Okja de Bong Joon-Ho
Autrice de l'article : Tassanee - Un film de satire sociale coréenne sur les dérives de notre société de consommation
Tassanee vous parle du film Okja sorti en 2017 qui l’a touchée au plus profond d’elle-même, en raison du sujet que le réalisateur coréen Bong Joon-Ho traite avec brio par son regard acerbe sur la société de consommation et son traitement des êtres (humains-animaux-végétaux). Le film a bien mérité sa sortie en DVD 4K en 2022 !
Si j’ai choisi de vous parler d’Okja, c’est que le sujet me touche particulièrement, puisque j’ai adopté un régime plutôt végétarien depuis mes dix-sept ans et que c’est la cause animale et environnementale qui m’a amenée à cela. De plus, Okja a été réédité en 2022 en édition DVD 4K Blu-ray Dolby Atmos, ce qui est assez rare pour un film d’un film diffusé sur Netflix.
Avant de réaliser le fameux Parasite (que j’ai adoré !), le réalisateur coréen Bong Joon-Ho avait tourné Okja, un drame de science-fiction sur le mode de la satire sociale, sorti en 2017. Il était déjà connu pour Snowpiercer, Memories of Murder, ou Mother. Il est aujourd’hui le plus cité/connu des réalisateurs sud-coréens.

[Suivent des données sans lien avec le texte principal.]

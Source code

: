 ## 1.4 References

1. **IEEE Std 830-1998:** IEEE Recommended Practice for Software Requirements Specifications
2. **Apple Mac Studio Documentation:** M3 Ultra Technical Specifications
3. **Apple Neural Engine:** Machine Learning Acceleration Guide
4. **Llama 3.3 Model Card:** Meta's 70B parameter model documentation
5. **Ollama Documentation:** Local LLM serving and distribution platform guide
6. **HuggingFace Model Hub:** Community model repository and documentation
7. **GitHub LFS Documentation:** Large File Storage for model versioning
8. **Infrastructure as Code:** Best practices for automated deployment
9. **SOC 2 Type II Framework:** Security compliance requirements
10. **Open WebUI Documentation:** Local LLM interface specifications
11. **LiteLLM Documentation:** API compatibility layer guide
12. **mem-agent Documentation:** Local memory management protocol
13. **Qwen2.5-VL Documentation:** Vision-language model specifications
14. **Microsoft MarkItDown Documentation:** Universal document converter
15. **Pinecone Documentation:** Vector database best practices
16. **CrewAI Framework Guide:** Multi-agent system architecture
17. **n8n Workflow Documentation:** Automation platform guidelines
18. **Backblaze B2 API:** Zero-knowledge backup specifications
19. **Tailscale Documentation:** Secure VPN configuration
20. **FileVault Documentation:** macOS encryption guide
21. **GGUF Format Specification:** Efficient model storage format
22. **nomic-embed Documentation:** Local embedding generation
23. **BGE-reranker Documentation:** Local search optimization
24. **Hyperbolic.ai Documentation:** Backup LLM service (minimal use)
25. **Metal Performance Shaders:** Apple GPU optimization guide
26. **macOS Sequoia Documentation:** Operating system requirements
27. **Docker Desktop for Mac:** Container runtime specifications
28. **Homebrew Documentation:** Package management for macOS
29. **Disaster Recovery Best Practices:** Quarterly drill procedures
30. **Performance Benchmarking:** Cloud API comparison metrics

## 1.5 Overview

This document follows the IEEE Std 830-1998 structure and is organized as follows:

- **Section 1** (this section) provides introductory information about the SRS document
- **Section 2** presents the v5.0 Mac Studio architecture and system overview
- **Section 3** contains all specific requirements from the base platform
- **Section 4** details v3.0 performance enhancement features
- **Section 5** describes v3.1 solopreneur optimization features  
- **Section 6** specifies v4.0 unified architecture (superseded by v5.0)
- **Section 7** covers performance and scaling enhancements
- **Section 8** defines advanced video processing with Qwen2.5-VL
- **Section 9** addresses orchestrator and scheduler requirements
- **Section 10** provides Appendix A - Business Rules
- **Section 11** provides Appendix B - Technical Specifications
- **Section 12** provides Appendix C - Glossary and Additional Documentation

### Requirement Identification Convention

Résumé : Une petite fille doit élever un cochon fabriqué génétiquement par une société américaine. Appelé Okja, le cochon et la jeune fille deviennent si proches qu’ils se protègent l’un l’autre dans la nature. Cependant, lorsque la taille du cochon prend des proportions extraordinaires, la société multinationale responsable de sa fabrication débarque chez eux et le reprend de force. Des kidnappeurs étranges et la jeune fille partent sur ses traces pour le sauver.
Un film effrayant par le sujet de société sensible qu’il traite : un conte sur la cruauté humaine envers les animaux
Je dois tout de suite préciser que le film de Bong Joon-Ho n'est pas fait pour tout le monde, surtout pas pour les spectateurs et spectatrices très sensibles. J’ai eu beaucoup de mal à regarder certaines scènes violentes. Ce que le film tente de dénoncer reste pour moi impossible à décrire sans manichéismes, sans quelques exagérations également. C'est bien ce que propose le cinéaste coréen, car depuis longtemps, il a fait siens les sujets les plus compliqués dans la société capitaliste et néolibérale qu'est la nôtre, mais sans jamais tomber ni dans le pathos, ni dans l'extrême nihilisme.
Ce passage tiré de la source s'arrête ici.